A Preservation Chicago Most Endangered 2016, the shuttered Sears Store at 1900 W. Lawrence Avenue was the first Sears, Roebuck & Company retail store to be built from the ground up as a commercial department store. It is an outstanding building with great prospects for a preservation-sensitive redevelopment.
The building was purchased from Sears Holdings and is being redeveloped by Springbank Capital Advisors. The proposed $30 million plan includes an adaptive reuse of the existing structure and will deliver 59 apartments, 91 parking places, and 30,000 square feet of ground floor commercial space.
The Lawrence Avenue Sears store was built in 1925. At that time, it was on the cutting edge of department store design including massive plate glass windows to maximize natural sunlight. Sears called this new generation of neighborhood department stores its ‘daylight’ stores, according to Professor Richard Longstreth, in his article” Sears, Roebuck and the Remaking of the Department Store, 1924-42″.
Preservation Chicago’s primary concern is with regard to the façade treatment. The original building façade had large and expansive windows and we would strongly support the reinstallation of windows of a similar size to the original design. Additionally, Preservation Chicago opposes the proposed staining of the original exterior blonde brick.

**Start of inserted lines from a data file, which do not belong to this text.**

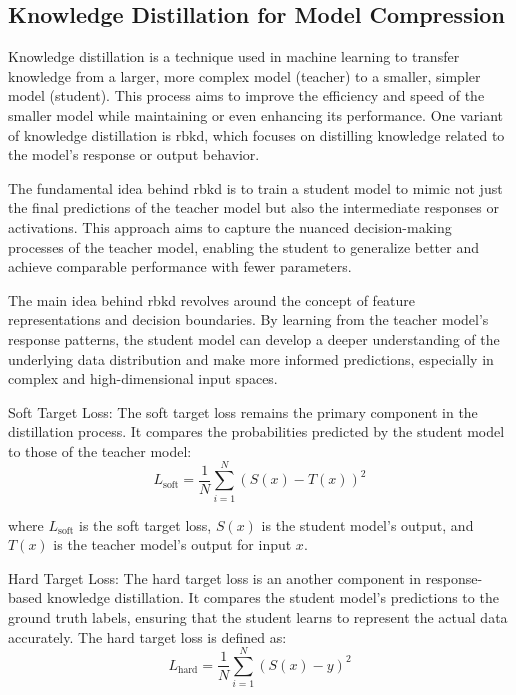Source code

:\documentclass{ioereport}
\begin{document}
    \subsection{Knowledge Distillation for Model Compression}
    Knowledge distillation is a technique used in machine learning to transfer knowledge from a larger, more complex model (teacher) to a smaller, simpler model (student). This process aims to improve the efficiency and speed of the smaller model while maintaining or even enhancing its performance. One variant of knowledge distillation is \gls{rbkd}, which focuses on distilling knowledge related to the model's response or output behavior.

    The fundamental idea behind \gls{rbkd} is to train a student model to mimic not just the final predictions of the teacher model but also the intermediate responses or activations. This approach aims to capture the nuanced decision-making processes of the teacher model, enabling the student to generalize better and achieve comparable performance with fewer parameters.
    
    The main idea behind \gls{rbkd} revolves around the concept of feature representations and decision boundaries. By learning from the teacher model's response patterns, the student model can develop a deeper understanding of the underlying data distribution and make more informed predictions, especially in complex and high-dimensional input spaces.
    
    
    Soft Target Loss:
    The soft target loss remains the primary component in the distillation process. It compares the probabilities predicted by the student model to those of the teacher model:
    \begin{equation}
        L_{\text{soft}} = \frac{1}{N} \sum_{i=1}^{N} \left( S(x) - T(x)\right)^2
    \end{equation}
    
    where $L_{\text{soft}}$ is the soft target loss, $S(x)$ is the student model's output, and $T(x)$ is the teacher model's output for input $x$.

    Hard Target Loss:
    The hard target loss is an another component in response-based knowledge distillation. It compares the student model's predictions to the ground truth labels, ensuring that the student learns to represent the actual data accurately. The hard target loss is defined as:
    \begin{equation}
        L_{\text{hard}} = \frac{1}{N} \sum_{i=1}^{N} \left( S(x) - y\right)^2
    \end{equation}    
    
\end{document}
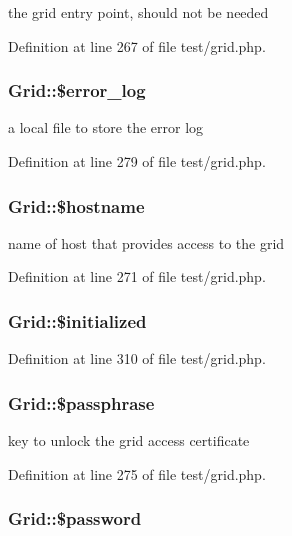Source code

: the grid entry point, should not be needed 



Definition at line 267 of file test/grid.php.
\subsubsection{\setlength{\rightskip}{0pt plus 5cm}Grid::\$error\_\-log}\label{classGrid_o6}


a local file to store the error log 



Definition at line 279 of file test/grid.php.
\subsubsection{\setlength{\rightskip}{0pt plus 5cm}Grid::\$hostname}\label{classGrid_o2}


name of host that provides access to the grid 



Definition at line 271 of file test/grid.php.
\subsubsection{\setlength{\rightskip}{0pt plus 5cm}Grid::\$initialized}\label{classGrid_o11}




Definition at line 310 of file test/grid.php.
\subsubsection{\setlength{\rightskip}{0pt plus 5cm}Grid::\$passphrase}\label{classGrid_o4}


key to unlock the grid access certificate 



Definition at line 275 of file test/grid.php.
\subsubsection{\setlength{\rightskip}{0pt plus 5cm}Grid::\$password}\label{classGrid_o3}


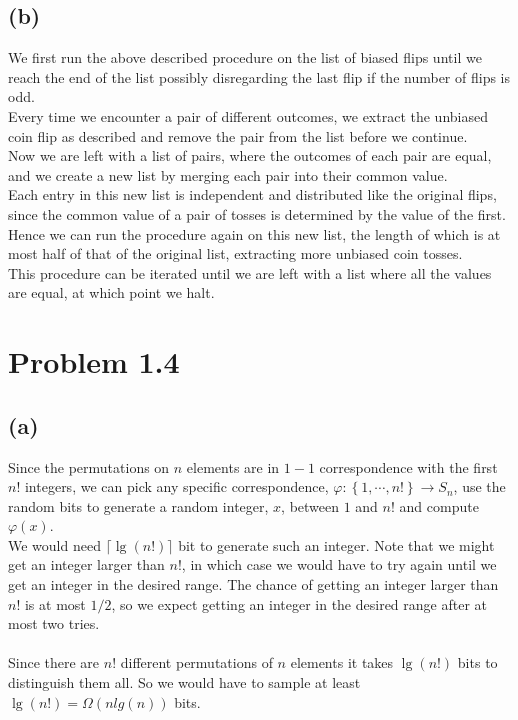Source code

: \subsection*{(b)}
We first run the above described procedure on the list of biased flips until we reach the end of the list
possibly disregarding the last flip if the number of flips is odd. \\
Every time we encounter a pair of different outcomes, we extract the unbiased coin flip as described and remove the pair from the list
before we continue. \\
Now we are left with a list of pairs, where the outcomes of each pair are equal,
and we create a new list by merging each pair into their common value. \\
Each entry in this new list is independent and distributed like the original flips,
since the common value of a pair of tosses is determined by the value of the first. 
Hence we can run the procedure again on this new list, the length of which is at most half of that of the original list, 
extracting more unbiased coin tosses. \\
This procedure can be iterated until we are left with a list where all the values are equal,
at which point we halt.
\section*{Problem 1.4}
\subsection*{(a)}
Since the permutations on $n$ elements are in $1-1$ correspondence with the first $n!$ integers,
we can pick any specific correspondence, $\varphi:\left\{1,\cdots,n!\right\} \to S_n$, 
use the random bits to generate a random integer, $x$, between $1$ and $n!$
and compute $\varphi(x)$. \\
We would need $\lceil{\lg(n!)}\rceil$ bit to generate such an integer.
Note that we might get an integer larger than $n!$,
in which case we would have to try again until we get an integer in the desired range.
The chance of getting an integer larger than $n!$ is at most $1/2$, 
so we expect getting an integer in the desired range after at most two tries. \\ \\
Since there are $n!$ different permutations of $n$ elements it takes $\lg(n!)$ bits to distinguish them all.
So we would have to sample at least $\lg(n!)=\Omega(n lg(n))$ bits.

Earlier renderings indicated a solution that was more sensitive to the building’s original design with deeper setbacks and fewer additional floors. The developer has responded to some community concerns voiced at public meetings to address parking and traffic flow considerations. 47th Ward Alderman Ameya Pawar announced his support for the requested zoning change in September 2017.
Preservation Chicago hopes that the developer will reconsider some façade treatment elements. Urban apartment dwellers are drawn to historic properties that celebrate the building’s history. Instead of trying to make the façade something it isn’t, Preservation Chicago hopes the developer will embrace its strong, elegant appearance. Ironically, the original conceptual rendering proposed by the Springbank did a much better job at recognizing and celebrating the building’s historic elements.